After becoming best friends six years ago, Ralph and Vanellope decide to leave the safe world of their arcade and explore the internet; there, they learn a lot about the meaning of true friendship.
Ralph, the villain of the Wreck-It Ralph game, changed his ways and became a hero in 2012, and has been the hero and best friend of Princess Vanellope since then. In this sequel, directed by Rich Moore and Phil Johnston and starring John C. Reilly and Sarah Silverman (supported by copious celebrity cameos), their arcade suddenly becomes connected to the internet. When Ralph accidentally endangers Vanellope’s game, they need to explore the internet for the mythical eBay so that they can find a part. Along the way, they discover the dangers of the internet and the meaning of friendship.
More than the original film, which was a fun-filled foray into the world of gaming, from the 80s arcades to current console games, I’d compare Ralph Breaks the Internet to Inside Out. While this follows the first Ralph film in its nods to games of all types, it expands the world exponentially by adding in everything from the internet, from Twitter to Amazon and even a knock-off amalgamation of BuzzFeed and YouTube. Like Inside Out, every aspect of the internet (and the Disney properties) manifests as something clever and spot on: avatars of internet-users pervade the web-world, zooming around to different websites. Throughout the film, I kept thinking: how in the world do they come up with this stuff? It’s pitch perfect in just about every way. There’s literally something for every viewer to latch on to. Honestly, just as a monument to pop culture observation, Ralph 2 is worth the price of admission. But it’s so, so much more than that.

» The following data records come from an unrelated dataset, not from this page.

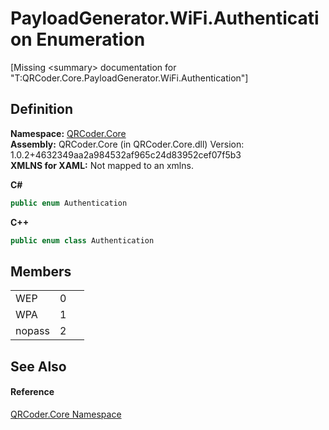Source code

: # PayloadGenerator.WiFi.Authentication Enumeration


\[Missing &lt;summary&gt; documentation for "T:QRCoder.Core.PayloadGenerator.WiFi.Authentication"\]



## Definition
**Namespace:** <a href="N_QRCoder_Core.md">QRCoder.Core</a>  
**Assembly:** QRCoder.Core (in QRCoder.Core.dll) Version: 1.0.2+4632349aa2a984532af965c24d83952cef07f5b3  
**XMLNS for XAML:** Not mapped to an xmlns.

**C#**
``` C#
public enum Authentication
```
**C++**
``` C++
public enum class Authentication
```



## Members
<table>
<tr>
<td>WEP</td>
<td>0</td>
<td> </td></tr>
<tr>
<td>WPA</td>
<td>1</td>
<td> </td></tr>
<tr>
<td>nopass</td>
<td>2</td>
<td> </td></tr>
</table>

## See Also


#### Reference
<a href="N_QRCoder_Core.md">QRCoder.Core Namespace</a>  
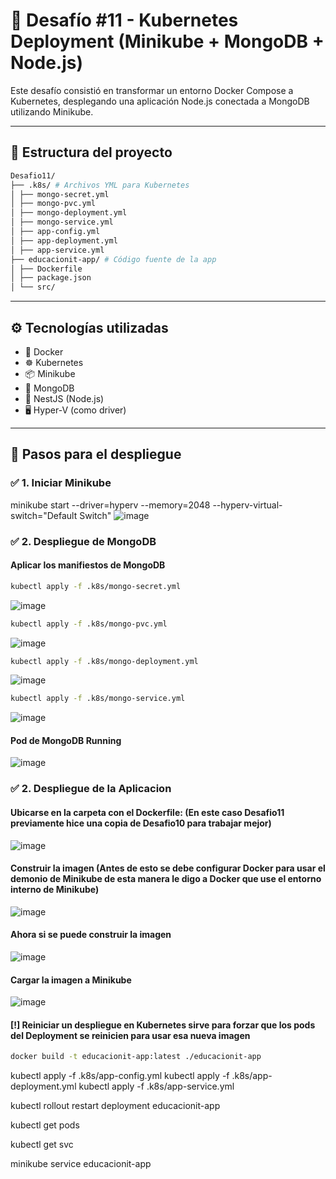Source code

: # 🚀 Desafío #11 - Kubernetes Deployment (Minikube + MongoDB + Node.js)

Este desafío consistió en transformar un entorno Docker Compose a Kubernetes, desplegando una aplicación Node.js conectada a MongoDB utilizando Minikube.

---

## 📁 Estructura del proyecto

```bash
Desafio11/
├── .k8s/ # Archivos YML para Kubernetes
│ ├── mongo-secret.yml
│ ├── mongo-pvc.yml
│ ├── mongo-deployment.yml
│ ├── mongo-service.yml
│ ├── app-config.yml
│ ├── app-deployment.yml
│ ├── app-service.yml
├── educacionit-app/ # Código fuente de la app
│ ├── Dockerfile
│ ├── package.json
│ └── src/
```
---

## ⚙️ Tecnologías utilizadas

- 🐳 Docker
- ☸️ Kubernetes
- 📦 Minikube
- 🐘 MongoDB
- 🧠 NestJS (Node.js)
- 🖥️ Hyper-V (como driver)

---

## 🔄 Pasos para el despliegue

### ✅ 1. Iniciar Minikube

minikube start --driver=hyperv --memory=2048 --hyperv-virtual-switch="Default Switch"
![image](https://github.com/user-attachments/assets/3f6acbd4-beef-4475-bb4e-1989127e4e1a)


### ✅ 2. Despliegue de MongoDB
#### Aplicar los manifiestos de MongoDB

```bash
kubectl apply -f .k8s/mongo-secret.yml
```
![image](https://github.com/user-attachments/assets/a74e5346-c139-4d46-8edb-e3b4e1cd90df)

```bash
kubectl apply -f .k8s/mongo-pvc.yml
```
![image](https://github.com/user-attachments/assets/f0919dbe-3909-422f-82a2-52dcfd6fa695)

```bash
kubectl apply -f .k8s/mongo-deployment.yml
```
![image](https://github.com/user-attachments/assets/b35518c5-d7b9-4e8d-a1f8-4952c2152ed9)

```bash
kubectl apply -f .k8s/mongo-service.yml
```
![image](https://github.com/user-attachments/assets/e1cd67ec-9147-472a-af22-163fc429c5e6)

#### Pod de MongoDB Running

![image](https://github.com/user-attachments/assets/9f403adc-02ab-4fbb-8809-3626e36045cc)

### ✅ 2. Despliegue de la Aplicacion
#### Ubicarse en la carpeta con el Dockerfile: (En este caso Desafio11 previamente hice una copia de Desafio10 para trabajar mejor)

![image](https://github.com/user-attachments/assets/b430ae6b-0974-499f-b8ce-aad30ec6758f)

#### Construir la imagen (Antes de esto se debe configurar Docker para usar el demonio de Minikube de esta manera le digo a Docker que use el entorno interno de Minikube)

![image](https://github.com/user-attachments/assets/a4307653-e5ff-43ee-9d90-522d3b1aedf4)

#### Ahora si se puede construir la imagen

![image](https://github.com/user-attachments/assets/c480df1e-f1f3-432f-8fae-90bcb02b59f8)

#### Cargar la imagen a Minikube

![image](https://github.com/user-attachments/assets/ecc7543e-ffcf-4285-b158-83364e7f2378)

#### [!] Reiniciar un despliegue en Kubernetes sirve para forzar que los pods del Deployment se reinicien para usar esa nueva imagen

```bash
docker build -t educacionit-app:latest ./educacionit-app
```


kubectl apply -f .k8s/app-config.yml
kubectl apply -f .k8s/app-deployment.yml
kubectl apply -f .k8s/app-service.yml


kubectl rollout restart deployment educacionit-app

kubectl get pods

kubectl get svc

minikube service educacionit-app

What’s more, the transitory nature of the pop culture commentary makes Ralph 2‘s format pliable. They travel between genres, as if they were walking through different movies–but it remains assuredly cohesive. At times, this is a zombie film; a broad action-adventure in Slaughter Race, a Grand Theft Auto analog; a traditional quest narrative; even a Broadway-style musical (with a song called “Slaughter Race” written by Alan Menken); and a full-blown reversal of Disney princess tropes (this could be a whole film in and of itself, and I’d watch it again and again).
However, as a kid’s movie whose subtle references and attenuated storytelling might go over their heads (but is totally meant for the parents, really), Ralph 2 presents a sage discussion of the meaning of friendship. Ralph and Vanellope are great friends, best friends, but the prospect of losing Vanellope to Slaughter Race makes Ralph panic, breaking her trust. From there, Ralph 2 presents a layered personification of anxiety and the consequences of an unhealthy, co-dependent relationship. It is phenomenal.
Ralph Breaks the Internet is a genre-busting, visually arresting, heartwarming film with positive, profound messages about friendship, cyber bullying, the ephemeral nature of the internet, and, of course, prolific hilarious pop culture in-jokes. What’s more, it easily compares to Inside Out for its nuanced yet on-the-nose manifestation of the internet in all its positive and negative forms. It’s a delightful, family-friendly film for the holidays that outstrips its progenitor and other sequels to beloved animated films from this year.